Fisso annuo, gettoni a partita, VAR e il confronto con le serie minori: i compensi dei fischietti italiani.
Un arbitro di Serie A guadagna da due voci: un fisso annuo di circa 80.000 € lordi riconosciuto agli arbitri della CAN A–B e un gettone di circa 3.800 € a partita diretta in Serie A. Con 15–20 designazioni a stagione si arriva a 150.000–200.000 € lordi l’anno.
| Impiego | Compenso stimato |
|---|---|
| Arbitro in Serie A | ≈ 3.800 € a gara + fisso |
| Arbitro in Serie B | ≈ 1.900 € a gara + fisso |
| VAR / AVAR | ≈ 1.500 € a gara |
| Assistente in Serie A | ≈ 1.000 € a gara |
| Arbitro in Serie C | ≈ 1.000 € a gara |
| Serie D e dilettanti | rimborsi di poche centinaia di € |
Cifre riferite alla stagione 2025/26 come riportate dalla stampa sportiva (Gazzetta dello Sport, Capology, Calcio e Finanza): valori indicativi e non ufficiali, bonus esclusi salvo dove indicato.
Dirigere una gara di Serie A vale 2,0 volte una di Serie B e circa dodici volte un pomeriggio nei dilettanti. Il gettone del VAR è poco più di un terzo di quello di chi sta in campo, pur richiedendo lo stesso impegno di giornata. Il valore dei dilettanti è un ordine di grandezza: lì si parla di rimborsi, non di compensi.
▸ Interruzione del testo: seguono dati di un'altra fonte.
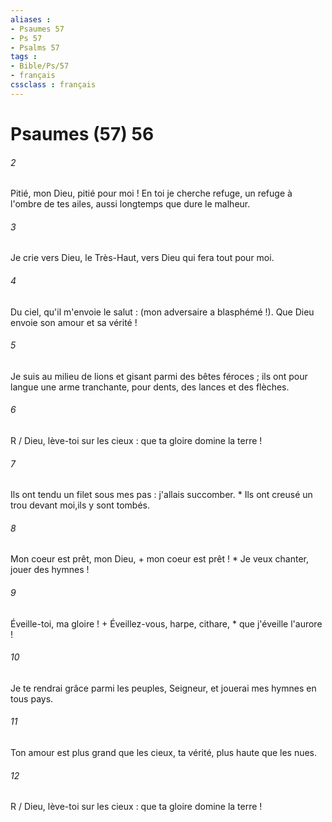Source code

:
 ```yaml
---
aliases : 
- Psaumes 57
- Ps 57
- Psalms 57
tags : 
- Bible/Ps/57
- français
cssclass : français
---
```


# Psaumes (57) 56

###### 2
Pitié, mon Dieu, pitié pour moi ! En toi je cherche refuge, un refuge à l'ombre de tes ailes, aussi longtemps que dure le malheur.
###### 3
Je crie vers Dieu, le Très-Haut, vers Dieu qui fera tout pour moi.
###### 4
Du ciel, qu'il m'envoie le salut : (mon adversaire a blasphémé !). Que Dieu envoie son amour et sa vérité !
###### 5
Je suis au milieu de lions et gisant parmi des bêtes féroces ; ils ont pour langue une arme tranchante, pour dents, des lances et des flèches.
###### 6
R / Dieu, lève-toi sur les cieux : que ta gloire domine la terre !
###### 7
Ils ont tendu un filet sous mes pas : j'allais succomber. * Ils ont creusé un trou devant moi,ils y sont tombés.
###### 8
Mon coeur est prêt, mon Dieu, + mon coeur est prêt ! * Je veux chanter, jouer des hymnes !
###### 9
Éveille-toi, ma gloire ! + Éveillez-vous, harpe, cithare, * que j'éveille l'aurore !
###### 10
Je te rendrai grâce parmi les peuples, Seigneur, et jouerai mes hymnes en tous pays.
###### 11
Ton amour est plus grand que les cieux, ta vérité, plus haute que les nues.
###### 12
R / Dieu, lève-toi sur les cieux : que ta gloire domine la terre !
Il fisso della CAN garantisce la base, ma il grosso lo fanno le designazioni: un arbitro impiegato con regolarità dirige una gara ogni due settimane, e ogni domenica saltata pesa sul bilancio personale.
Con 18 designazioni la parte variabile vale 68.400 €, il 46% del totale: chi viene fermato dal designatore per qualche settimana perde una quota reale di reddito, non solo visibilità. Il totale sfiora 148.400 € lordi, a cui gli internazionali aggiungono le designazioni UEFA e FIFA.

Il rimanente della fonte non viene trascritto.